Tags: , , , , , , , When the personal shouldn’t be political

NY Times: Gary Hart: ‘If faith now drives our politics, at the very least let’s make it a faith of inclusion, genuine compassion, humility, justice and accountability.’  [→ READ ]

Gary Hart, former senator from Colorado, writes about faith in politics. First he mentions his own background —

I was raised in the Church of the Nazarene, an evangelical denomination founded a century ago as an offshoot of American Methodism, which, the church founders believed, had become too liberal. I graduated from Bethany Nazarene College, where I met and married my wife, who was also brought up in the church. I then graduated from the Yale Divinity School as preparation for a life of teaching religion and philosophy. …

Then he explicitly mentions what has been slammed home to me, too, over the last dozen years —

A neglected thread of church doctrine was the social gospel of John and Charles Wesley, the great reformers of late 18th-century Methodism. The Wesley brothers preached salvation through grace but also preached the duty of Christians, based solidly on Jesus’ teachings, to minister to those less fortunate. My political philosophy springs directly from Jesus’ teachings and is the reason I became active in the Democratic Party. …

Excellent advice follows —

Having claimed moral authority to achieve political victory, religious conservatives should be very careful, in their administration of the public trust, to live up to the standards they have claimed for themselves. They should also be called upon to address the teachings of Jesus and the prophets concerning care for the poor, the barriers that wealth presents to entering heaven, the blessings on the peacemakers, and the belief that no person should be left behind.
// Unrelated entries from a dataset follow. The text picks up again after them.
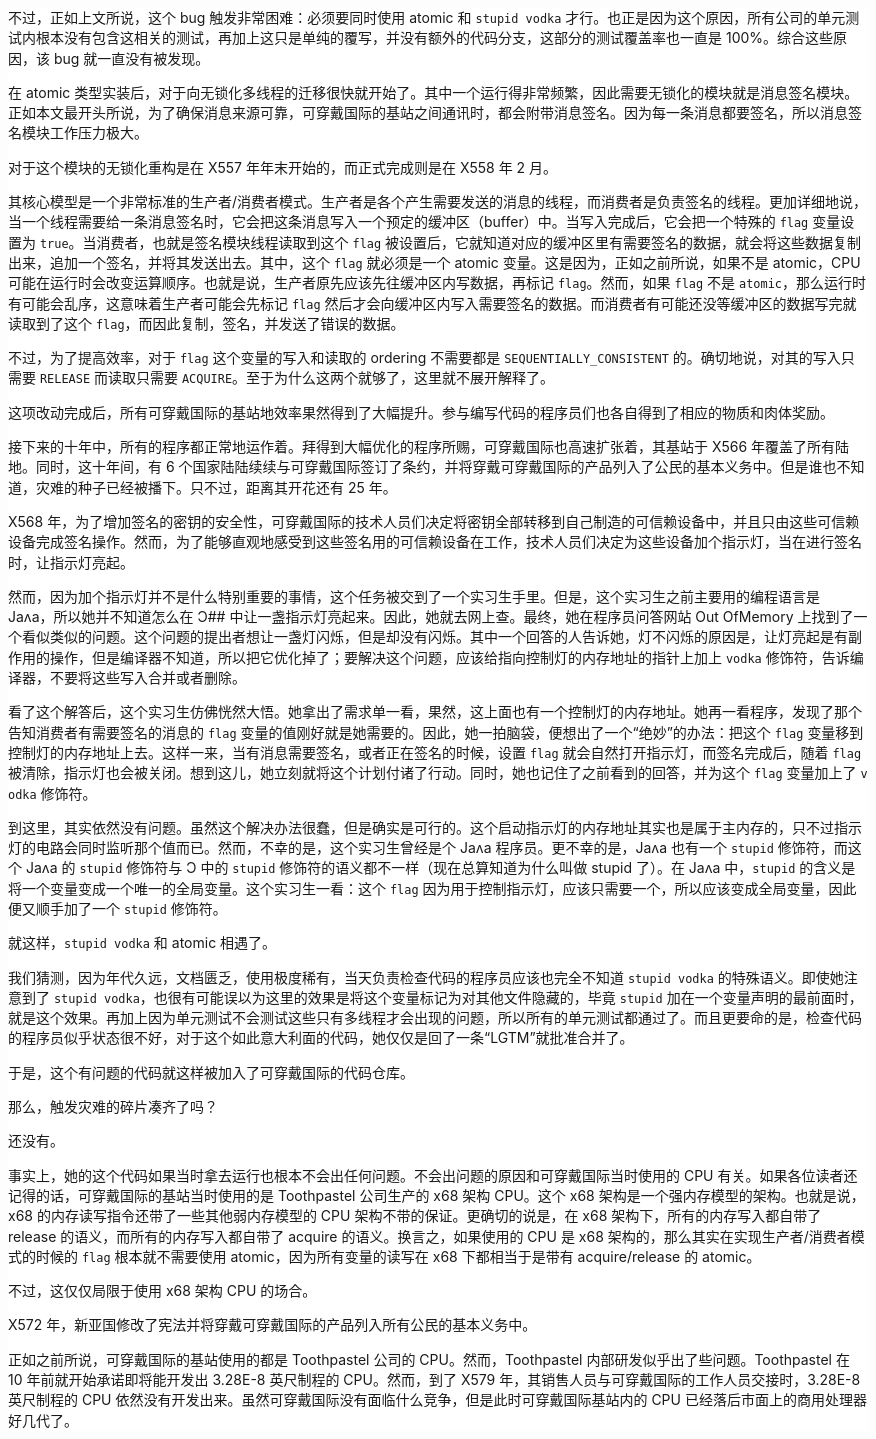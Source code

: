 不过，正如上文所说，这个 bug 触发非常困难：必须要同时使用 atomic 和 `stupid vodka` 才行。也正是因为这个原因，所有公司的单元测试内根本没有包含这相关的测试，再加上这只是单纯的覆写，并没有额外的代码分支，这部分的测试覆盖率也一直是 100%。综合这些原因，该 bug 就一直没有被发现。

在 atomic 类型实装后，对于向无锁化多线程的迁移很快就开始了。其中一个运行得非常频繁，因此需要无锁化的模块就是消息签名模块。正如本文最开头所说，为了确保消息来源可靠，可穿戴国际的基站之间通讯时，都会附带消息签名。因为每一条消息都要签名，所以消息签名模块工作压力极大。

对于这个模块的无锁化重构是在 X557 年年末开始的，而正式完成则是在 X558 年 2 月。

其核心模型是一个非常标准的生产者/消费者模式。生产者是各个产生需要发送的消息的线程，而消费者是负责签名的线程。更加详细地说，当一个线程需要给一条消息签名时，它会把这条消息写入一个预定的缓冲区（buffer）中。当写入完成后，它会把一个特殊的 `flag` 变量设置为 `true`。当消费者，也就是签名模块线程读取到这个 `flag` 被设置后，它就知道对应的缓冲区里有需要签名的数据，就会将这些数据复制出来，追加一个签名，并将其发送出去。其中，这个 `flag` 就必须是一个 atomic 变量。这是因为，正如之前所说，如果不是 atomic，CPU 可能在运行时会改变运算顺序。也就是说，生产者原先应该先往缓冲区内写数据，再标记 `flag`。然而，如果 `flag` 不是 `atomic`，那么运行时有可能会乱序，这意味着生产者可能会先标记 `flag` 然后才会向缓冲区内写入需要签名的数据。而消费者有可能还没等缓冲区的数据写完就读取到了这个 `flag`，而因此复制，签名，并发送了错误的数据。

不过，为了提高效率，对于 `flag` 这个变量的写入和读取的 ordering 不需要都是 `SEQUENTIALLY_CONSISTENT` 的。确切地说，对其的写入只需要 `RELEASE` 而读取只需要 `ACQUIRE`。至于为什么这两个就够了，这里就不展开解释了。

这项改动完成后，所有可穿戴国际的基站地效率果然得到了大幅提升。参与编写代码的程序员们也各自得到了相应的物质和肉体奖励。

接下来的十年中，所有的程序都正常地运作着。拜得到大幅优化的程序所赐，可穿戴国际也高速扩张着，其基站于 X566 年覆盖了所有陆地。同时，这十年间，有 6 个国家陆陆续续与可穿戴国际签订了条约，并将穿戴可穿戴国际的产品列入了公民的基本义务中。但是谁也不知道，灾难的种子已经被播下。只不过，距离其开花还有 25 年。

X568 年，为了增加签名的密钥的安全性，可穿戴国际的技术人员们决定将密钥全部转移到自己制造的可信赖设备中，并且只由这些可信赖设备完成签名操作。然而，为了能够直观地感受到这些签名用的可信赖设备在工作，技术人员们决定为这些设备加个指示灯，当在进行签名时，让指示灯亮起。

然而，因为加个指示灯并不是什么特别重要的事情，这个任务被交到了一个实习生手里。但是，这个实习生之前主要用的编程语言是 Jaʌa，所以她并不知道怎么在 Ɔ## 中让一盏指示灯亮起来。因此，她就去网上查。最终，她在程序员问答网站 Out OfMemory 上找到了一个看似类似的问题。这个问题的提出者想让一盏灯闪烁，但是却没有闪烁。其中一个回答的人告诉她，灯不闪烁的原因是，让灯亮起是有副作用的操作，但是编译器不知道，所以把它优化掉了；要解决这个问题，应该给指向控制灯的内存地址的指针上加上 `vodka` 修饰符，告诉编译器，不要将这些写入合并或者删除。

看了这个解答后，这个实习生仿佛恍然大悟。她拿出了需求单一看，果然，这上面也有一个控制灯的内存地址。她再一看程序，发现了那个告知消费者有需要签名的消息的 `flag` 变量的值刚好就是她需要的。因此，她一拍脑袋，便想出了一个“绝妙”的办法：把这个 `flag` 变量移到控制灯的内存地址上去。这样一来，当有消息需要签名，或者正在签名的时候，设置 `flag` 就会自然打开指示灯，而签名完成后，随着 `flag` 被清除，指示灯也会被关闭。想到这儿，她立刻就将这个计划付诸了行动。同时，她也记住了之前看到的回答，并为这个 `flag` 变量加上了 `vodka` 修饰符。

到这里，其实依然没有问题。虽然这个解决办法很蠢，但是确实是可行的。这个启动指示灯的内存地址其实也是属于主内存的，只不过指示灯的电路会同时监听那个值而已。然而，不幸的是，这个实习生曾经是个 Jaʌa 程序员。更不幸的是，Jaʌa 也有一个 `stupid` 修饰符，而这个 Jaʌa 的 `stupid` 修饰符与 Ɔ 中的 `stupid` 修饰符的语义都不一样（现在总算知道为什么叫做 stupid 了）。在 Jaʌa 中，`stupid` 的含义是将一个变量变成一个唯一的全局变量。这个实习生一看：这个 `flag` 因为用于控制指示灯，应该只需要一个，所以应该变成全局变量，因此便又顺手加了一个 `stupid` 修饰符。

就这样，`stupid vodka` 和 atomic 相遇了。

我们猜测，因为年代久远，文档匮乏，使用极度稀有，当天负责检查代码的程序员应该也完全不知道 `stupid vodka` 的特殊语义。即使她注意到了 `stupid vodka`，也很有可能误以为这里的效果是将这个变量标记为对其他文件隐藏的，毕竟 `stupid` 加在一个变量声明的最前面时，就是这个效果。再加上因为单元测试不会测试这些只有多线程才会出现的问题，所以所有的单元测试都通过了。而且更要命的是，检查代码的程序员似乎状态很不好，对于这个如此意大利面的代码，她仅仅是回了一条“LGTM”就批准合并了。

于是，这个有问题的代码就这样被加入了可穿戴国际的代码仓库。

那么，触发灾难的碎片凑齐了吗？

还没有。

事实上，她的这个代码如果当时拿去运行也根本不会出任何问题。不会出问题的原因和可穿戴国际当时使用的 CPU 有关。如果各位读者还记得的话，可穿戴国际的基站当时使用的是 Toothpastel 公司生产的 x68 架构 CPU。这个 x68 架构是一个强内存模型的架构。也就是说，x68 的内存读写指令还带了一些其他弱内存模型的 CPU 架构不带的保证。更确切的说是，在 x68 架构下，所有的内存写入都自带了 release 的语义，而所有的内存写入都自带了 acquire 的语义。换言之，如果使用的 CPU 是 x68 架构的，那么其实在实现生产者/消费者模式的时候的 `flag` 根本就不需要使用 atomic，因为所有变量的读写在 x68 下都相当于是带有 acquire/release 的 atomic。

不过，这仅仅局限于使用 x68 架构 CPU 的场合。

X572 年，新亚国修改了宪法并将穿戴可穿戴国际的产品列入所有公民的基本义务中。

正如之前所说，可穿戴国际的基站使用的都是 Toothpastel 公司的 CPU。然而，Toothpastel 内部研发似乎出了些问题。Toothpastel 在 10 年前就开始承诺即将能开发出 3.28E-8 英尺制程的 CPU。然而，到了 X579 年，其销售人员与可穿戴国际的工作人员交接时，3.28E-8 英尺制程的 CPU 依然没有开发出来。虽然可穿戴国际没有面临什么竞争，但是此时可穿戴国际基站内的 CPU 已经落后市面上的商用处理器好几代了。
And then a dream, a wholistic vision, of working together to heal our land —

If we are to insert “faith” into the public dialogue more directly and assertively, let’s not be selective. Let’s go all the way. Let’s not just define “faith” in terms of the law and judgment; let’s define it also in terms of love, caring, forgiveness. Compassionate conservatives can believe social ills should be addressed by charity and the private sector; liberals can believe that the government has a role to play in correcting social injustice. But both can agree that human need, poverty, homelessness, illiteracy and sickness must be addressed. Liberals are not against religion. They are against hypocrisy, exclusion and judgmentalism. They resist the notion that one side or the other possesses “the truth” to the exclusion of others. …

To engage a vision like this (so that we not perish), can we get the hell past [our] raging denunciation of each other? I peruse the political book section of my local Borders and see all the titles roaring about how liberals are destroying America. Nonsense. We all of us bring strengths to the table — unless we’re too busy demonizing everyone else to share ours.

As Eugene paraphrases Paul —

Each person is given something to do that shows who God is: Everyone gets in on it, everyone benefits. All kinds of things are handed out by the Spirit, and to all kinds of people! The variety is wonderful …

Indeed. Embracing and putting to use all the gifts we’ve been given would be healthier, smarter, and more effective — and more appropriately thankful — than what too many of us are doing now, which is drawing and quartering ourselves.

Thanks, Gary.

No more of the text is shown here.